The trouble with manhood, American-style, is that it’s maintained by frantically repressing every man’s feminine side and demonizing the feminine and the gay wherever we see them. In his book, “The Wimp Factor: Gender Gaps, Holy Wars, and the Politics of Anxious Masculinity,” clinical psychologist Stephen Ducat calls this state of mind “femiphobia” — a pathological masculinity founded on the subconscious belief that “the most important thing about being a man is not being a woman.”



OK, so maybe I’m overstepping the bounds of my Learning Annex degree in pop psychology.
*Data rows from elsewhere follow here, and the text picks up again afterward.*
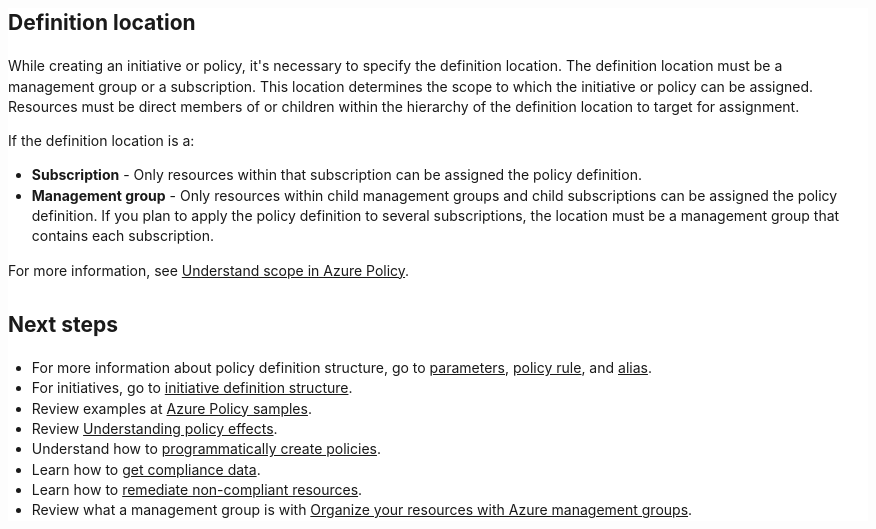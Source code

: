 ## Definition location

While creating an initiative or policy, it's necessary to specify the definition location. The definition location must be a management group or a subscription. This location determines the scope to which the initiative or policy can be assigned. Resources must be direct members of or children within the hierarchy of the definition location to target for assignment.

If the definition location is a:

- **Subscription** - Only resources within that subscription can be assigned the policy definition.
- **Management group** - Only resources within child management groups and child subscriptions can be assigned the policy definition. If you plan to apply the policy definition to several subscriptions, the location must be a management group that contains each subscription.

For more information, see [Understand scope in Azure Policy](./scope.md#definition-location).

## Next steps

- For more information about policy definition structure, go to [parameters](./definition-structure-parameters.md), [policy rule](./definition-structure-policy-rule.md), and [alias](./definition-structure-alias.md).
- For initiatives, go to [initiative definition structure](./initiative-definition-structure.md).
- Review examples at [Azure Policy samples](../samples/index.md).
- Review [Understanding policy effects](effects.md).
- Understand how to [programmatically create policies](../how-to/programmatically-create.md).
- Learn how to [get compliance data](../how-to/get-compliance-data.md).
- Learn how to [remediate non-compliant resources](../how-to/remediate-resources.md).
- Review what a management group is with [Organize your resources with Azure management groups](../../management-groups/overview.md).
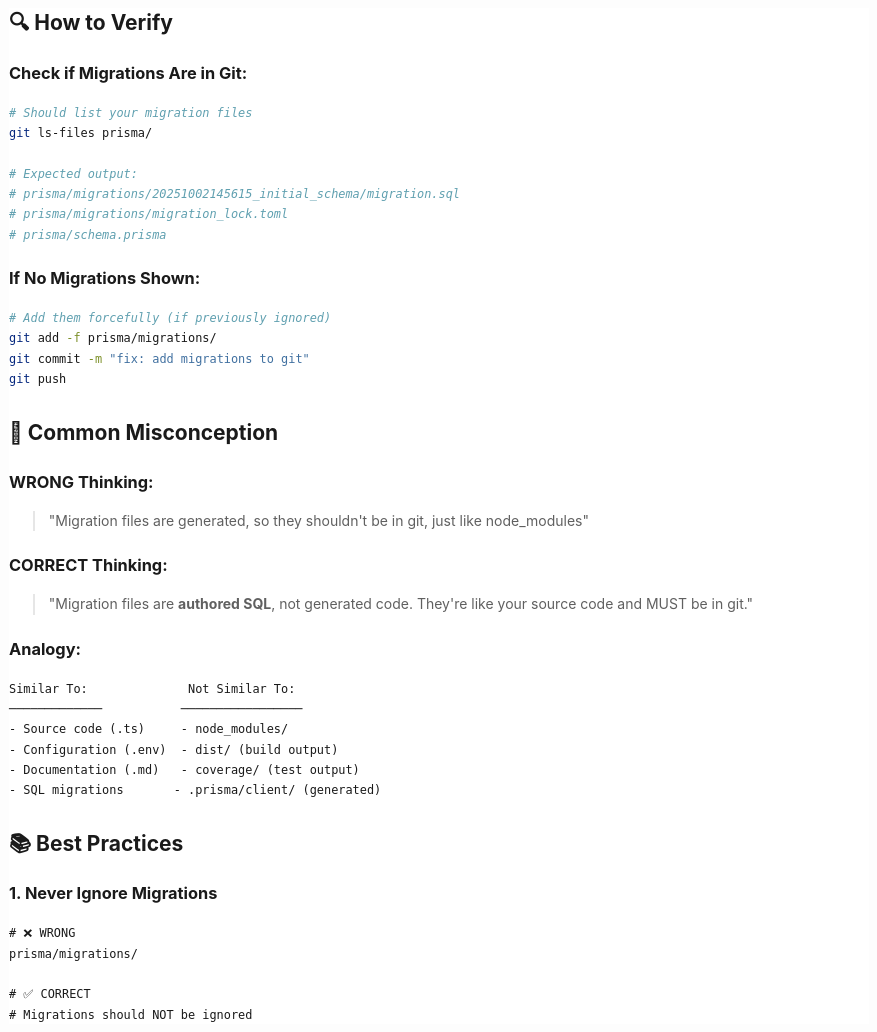 ## 🔍 How to Verify

### **Check if Migrations Are in Git:**
```bash
# Should list your migration files
git ls-files prisma/

# Expected output:
# prisma/migrations/20251002145615_initial_schema/migration.sql
# prisma/migrations/migration_lock.toml
# prisma/schema.prisma
```

### **If No Migrations Shown:**
```bash
# Add them forcefully (if previously ignored)
git add -f prisma/migrations/
git commit -m "fix: add migrations to git"
git push
```

## 🚨 Common Misconception

### **WRONG Thinking:**
> "Migration files are generated, so they shouldn't be in git, just like node_modules"

### **CORRECT Thinking:**
> "Migration files are **authored SQL**, not generated code. They're like your source code and MUST be in git."

### **Analogy:**
```
Similar To:              Not Similar To:
─────────────           ─────────────────
- Source code (.ts)     - node_modules/
- Configuration (.env)  - dist/ (build output)
- Documentation (.md)   - coverage/ (test output)
- SQL migrations       - .prisma/client/ (generated)
```

## 📚 Best Practices

### **1. Never Ignore Migrations**
```gitignore
# ❌ WRONG
prisma/migrations/

# ✅ CORRECT
# Migrations should NOT be ignored
```
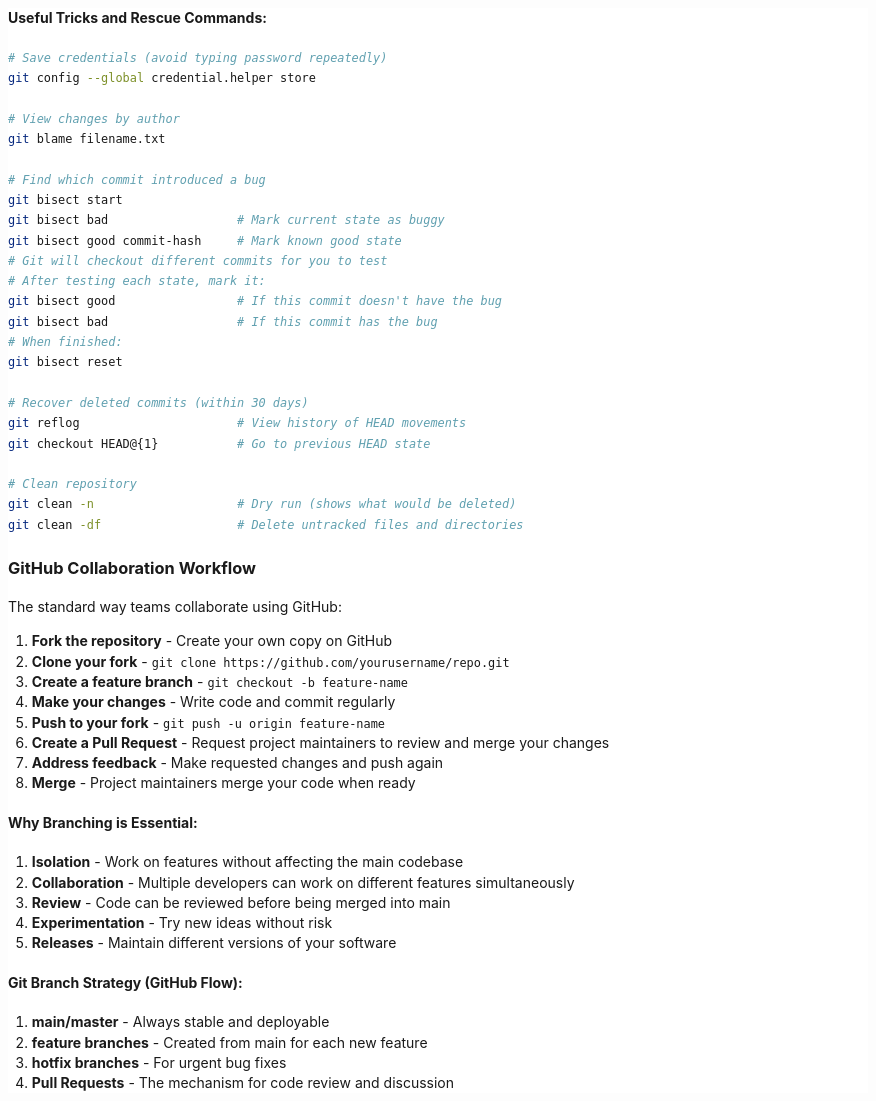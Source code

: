 #### Useful Tricks and Rescue Commands:
```bash
# Save credentials (avoid typing password repeatedly)
git config --global credential.helper store

# View changes by author
git blame filename.txt

# Find which commit introduced a bug
git bisect start
git bisect bad                  # Mark current state as buggy
git bisect good commit-hash     # Mark known good state
# Git will checkout different commits for you to test
# After testing each state, mark it:
git bisect good                 # If this commit doesn't have the bug
git bisect bad                  # If this commit has the bug
# When finished:
git bisect reset

# Recover deleted commits (within 30 days)
git reflog                      # View history of HEAD movements
git checkout HEAD@{1}           # Go to previous HEAD state

# Clean repository
git clean -n                    # Dry run (shows what would be deleted)
git clean -df                   # Delete untracked files and directories
```

### GitHub Collaboration Workflow

The standard way teams collaborate using GitHub:

1. **Fork the repository** - Create your own copy on GitHub
2. **Clone your fork** - `git clone https://github.com/yourusername/repo.git`
3. **Create a feature branch** - `git checkout -b feature-name`
4. **Make your changes** - Write code and commit regularly
5. **Push to your fork** - `git push -u origin feature-name`
6. **Create a Pull Request** - Request project maintainers to review and merge your changes
7. **Address feedback** - Make requested changes and push again
8. **Merge** - Project maintainers merge your code when ready

#### Why Branching is Essential:

1. **Isolation** - Work on features without affecting the main codebase
2. **Collaboration** - Multiple developers can work on different features simultaneously
3. **Review** - Code can be reviewed before being merged into main
4. **Experimentation** - Try new ideas without risk
5. **Releases** - Maintain different versions of your software

#### Git Branch Strategy (GitHub Flow):

1. **main/master** - Always stable and deployable
2. **feature branches** - Created from main for each new feature
3. **hotfix branches** - For urgent bug fixes
4. **Pull Requests** - The mechanism for code review and discussion
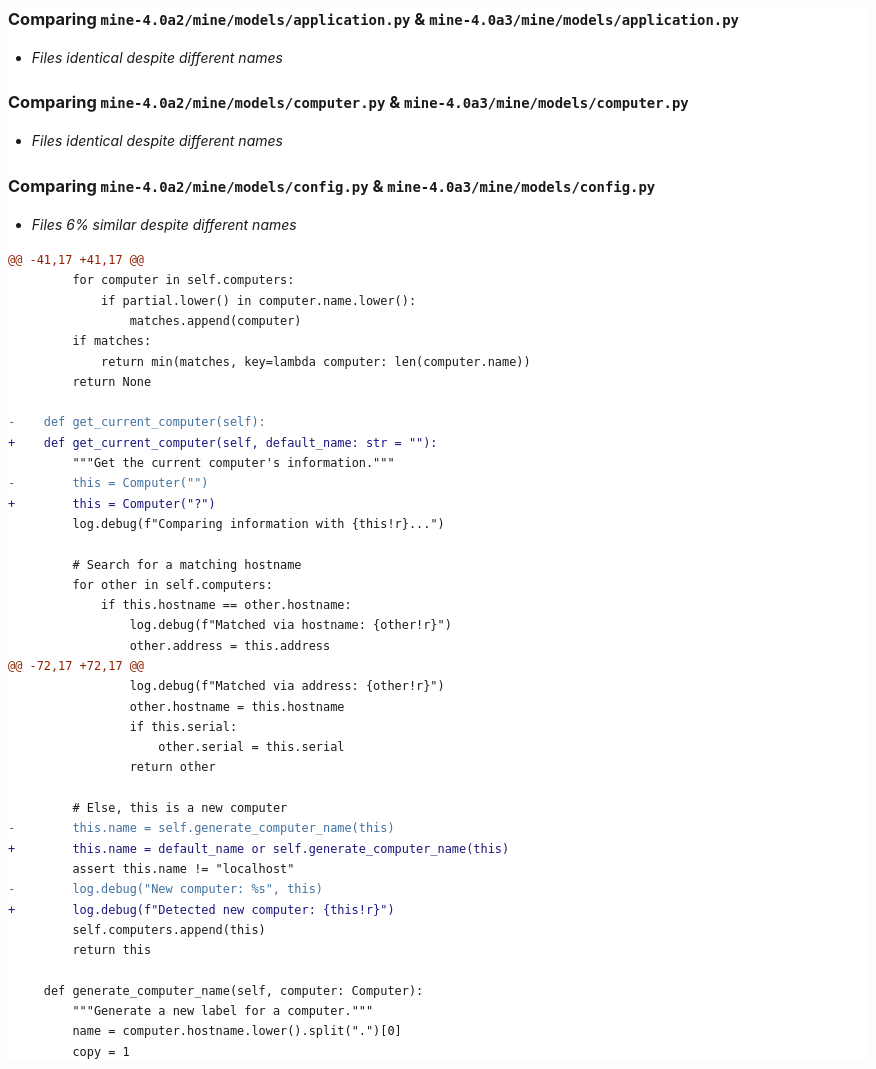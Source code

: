 ### Comparing `mine-4.0a2/mine/models/application.py` & `mine-4.0a3/mine/models/application.py`

 * *Files identical despite different names*

### Comparing `mine-4.0a2/mine/models/computer.py` & `mine-4.0a3/mine/models/computer.py`

 * *Files identical despite different names*

### Comparing `mine-4.0a2/mine/models/config.py` & `mine-4.0a3/mine/models/config.py`

 * *Files 6% similar despite different names*

```diff
@@ -41,17 +41,17 @@
         for computer in self.computers:
             if partial.lower() in computer.name.lower():
                 matches.append(computer)
         if matches:
             return min(matches, key=lambda computer: len(computer.name))
         return None
 
-    def get_current_computer(self):
+    def get_current_computer(self, default_name: str = ""):
         """Get the current computer's information."""
-        this = Computer("")
+        this = Computer("?")
         log.debug(f"Comparing information with {this!r}...")
 
         # Search for a matching hostname
         for other in self.computers:
             if this.hostname == other.hostname:
                 log.debug(f"Matched via hostname: {other!r}")
                 other.address = this.address
@@ -72,17 +72,17 @@
                 log.debug(f"Matched via address: {other!r}")
                 other.hostname = this.hostname
                 if this.serial:
                     other.serial = this.serial
                 return other
 
         # Else, this is a new computer
-        this.name = self.generate_computer_name(this)
+        this.name = default_name or self.generate_computer_name(this)
         assert this.name != "localhost"
-        log.debug("New computer: %s", this)
+        log.debug(f"Detected new computer: {this!r}")
         self.computers.append(this)
         return this
 
     def generate_computer_name(self, computer: Computer):
         """Generate a new label for a computer."""
         name = computer.hostname.lower().split(".")[0]
         copy = 1
```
But the hidden costs of our overcompensatory hypermachismo are far worse than a few politicians slimed by pundits. The horror in Iraq has been protracted past the point of lunacy by George W.’s bring-it-on braggadocio, He-Ra unilateralism and damn-the-facts refusal to acknowledge mistakes — all hallmarks of a pathological masculinity that confuses diplomacy with weakness and arrogant rigidity with strength. It is founded not on a self-assured sense of what it is but on a neurotic loathing of what it secretly fears it may be: wussy. And it will go to the grave insisting on battering-ram stiffness (stay the course! don’t pull out!) as the truest mark of manhood.